SUPPLIED MATERIAL:
·····

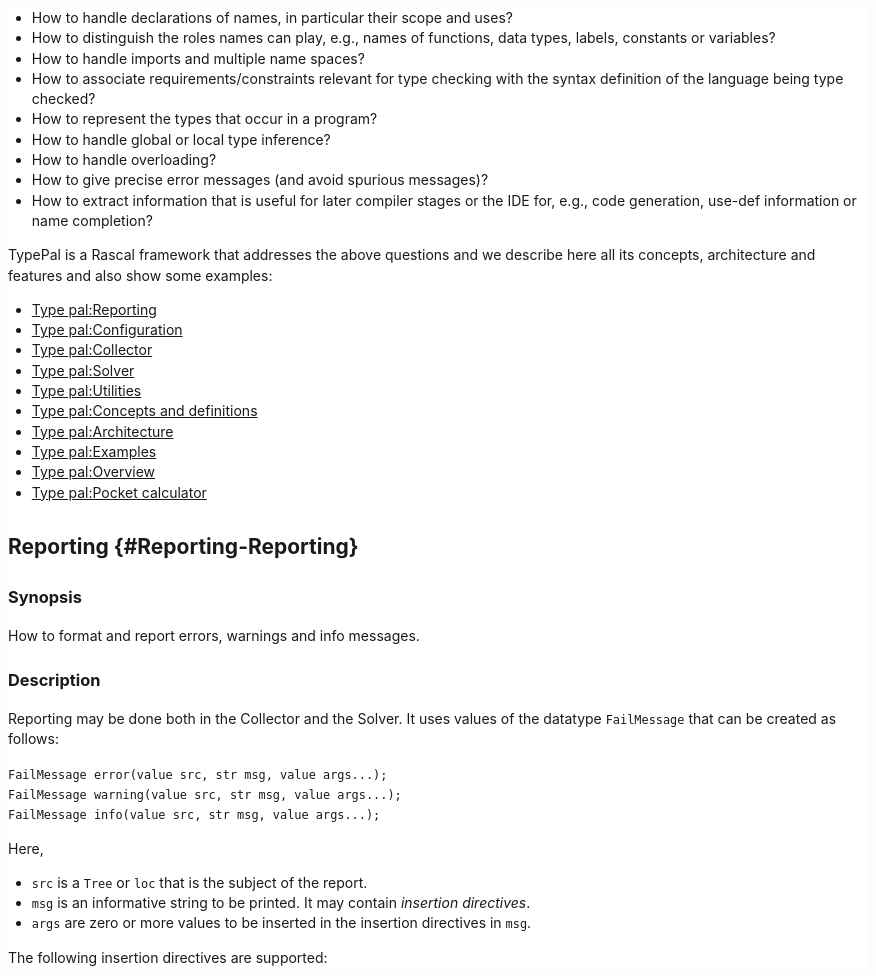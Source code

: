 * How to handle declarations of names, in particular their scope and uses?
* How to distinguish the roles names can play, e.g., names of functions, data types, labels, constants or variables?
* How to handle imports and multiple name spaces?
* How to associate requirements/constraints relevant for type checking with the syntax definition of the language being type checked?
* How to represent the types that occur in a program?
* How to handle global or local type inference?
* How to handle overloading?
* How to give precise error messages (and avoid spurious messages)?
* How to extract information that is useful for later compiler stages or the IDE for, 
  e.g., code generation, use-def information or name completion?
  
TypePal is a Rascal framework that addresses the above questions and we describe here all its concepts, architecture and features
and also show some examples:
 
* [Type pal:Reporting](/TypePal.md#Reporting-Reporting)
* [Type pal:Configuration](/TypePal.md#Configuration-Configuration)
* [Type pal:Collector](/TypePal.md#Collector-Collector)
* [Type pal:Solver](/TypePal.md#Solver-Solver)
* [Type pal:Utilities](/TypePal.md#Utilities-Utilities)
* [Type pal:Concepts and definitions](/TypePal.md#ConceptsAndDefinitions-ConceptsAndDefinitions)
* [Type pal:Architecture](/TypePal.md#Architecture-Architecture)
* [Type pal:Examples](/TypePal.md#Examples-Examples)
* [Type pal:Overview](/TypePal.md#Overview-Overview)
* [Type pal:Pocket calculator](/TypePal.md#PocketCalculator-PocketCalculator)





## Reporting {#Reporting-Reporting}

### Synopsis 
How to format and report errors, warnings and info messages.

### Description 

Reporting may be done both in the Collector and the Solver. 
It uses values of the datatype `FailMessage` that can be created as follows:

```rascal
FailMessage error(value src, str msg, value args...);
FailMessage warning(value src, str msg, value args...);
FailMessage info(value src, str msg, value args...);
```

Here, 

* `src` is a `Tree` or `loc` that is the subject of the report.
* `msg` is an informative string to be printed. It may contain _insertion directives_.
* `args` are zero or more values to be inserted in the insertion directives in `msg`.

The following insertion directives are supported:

·····

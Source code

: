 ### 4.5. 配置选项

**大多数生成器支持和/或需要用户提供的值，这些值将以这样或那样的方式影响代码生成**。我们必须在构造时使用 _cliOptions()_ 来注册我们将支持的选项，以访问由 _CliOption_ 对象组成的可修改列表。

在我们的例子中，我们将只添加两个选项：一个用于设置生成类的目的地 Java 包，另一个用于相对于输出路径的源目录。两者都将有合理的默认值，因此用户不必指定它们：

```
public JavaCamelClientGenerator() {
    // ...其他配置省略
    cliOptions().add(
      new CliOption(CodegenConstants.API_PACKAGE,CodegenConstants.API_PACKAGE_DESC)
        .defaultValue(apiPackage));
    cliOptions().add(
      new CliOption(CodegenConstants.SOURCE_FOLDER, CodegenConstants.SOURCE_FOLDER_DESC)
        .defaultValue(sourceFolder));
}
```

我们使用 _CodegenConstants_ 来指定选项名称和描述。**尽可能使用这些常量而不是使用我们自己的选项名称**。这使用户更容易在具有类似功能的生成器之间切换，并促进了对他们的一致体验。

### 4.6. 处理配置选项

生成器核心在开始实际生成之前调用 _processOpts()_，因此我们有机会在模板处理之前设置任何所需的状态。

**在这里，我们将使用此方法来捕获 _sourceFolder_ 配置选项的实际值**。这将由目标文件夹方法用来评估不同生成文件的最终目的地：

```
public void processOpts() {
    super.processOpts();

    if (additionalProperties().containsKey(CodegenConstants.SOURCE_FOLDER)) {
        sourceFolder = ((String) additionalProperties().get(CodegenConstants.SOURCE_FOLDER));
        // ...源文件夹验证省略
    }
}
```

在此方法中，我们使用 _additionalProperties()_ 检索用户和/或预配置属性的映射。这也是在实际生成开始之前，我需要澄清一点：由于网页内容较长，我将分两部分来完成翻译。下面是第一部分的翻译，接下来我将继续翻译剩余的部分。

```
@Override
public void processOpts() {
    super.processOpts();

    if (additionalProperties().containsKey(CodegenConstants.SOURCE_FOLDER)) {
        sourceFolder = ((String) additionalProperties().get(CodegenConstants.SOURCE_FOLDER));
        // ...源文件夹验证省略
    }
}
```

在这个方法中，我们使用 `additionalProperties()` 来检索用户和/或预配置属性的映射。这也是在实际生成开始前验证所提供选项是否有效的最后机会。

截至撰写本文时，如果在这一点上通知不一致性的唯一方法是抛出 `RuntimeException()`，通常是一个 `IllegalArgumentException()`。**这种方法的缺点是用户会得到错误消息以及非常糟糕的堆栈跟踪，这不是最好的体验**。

·····

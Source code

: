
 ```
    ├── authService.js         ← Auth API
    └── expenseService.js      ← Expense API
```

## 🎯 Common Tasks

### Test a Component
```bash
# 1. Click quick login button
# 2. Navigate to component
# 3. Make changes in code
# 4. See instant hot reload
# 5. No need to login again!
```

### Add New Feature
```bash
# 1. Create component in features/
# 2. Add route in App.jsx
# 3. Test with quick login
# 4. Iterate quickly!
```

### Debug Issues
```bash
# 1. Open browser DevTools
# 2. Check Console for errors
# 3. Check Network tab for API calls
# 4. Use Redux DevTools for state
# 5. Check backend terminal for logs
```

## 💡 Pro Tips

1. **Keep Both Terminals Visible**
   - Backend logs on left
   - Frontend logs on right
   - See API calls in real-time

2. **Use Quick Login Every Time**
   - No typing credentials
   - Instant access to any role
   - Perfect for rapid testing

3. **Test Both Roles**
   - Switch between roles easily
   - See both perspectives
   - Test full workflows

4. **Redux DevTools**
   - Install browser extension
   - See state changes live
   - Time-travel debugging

·····

PROBLEM: Every line above from the line with "- Install browser extension" to the line with "- Time-travel debugging", inclusive, must be returned exactly; no other line belongs in the reply.

EXPECTED OUTPUT:
   - Install browser extension
   - See state changes live
   - Time-travel debugging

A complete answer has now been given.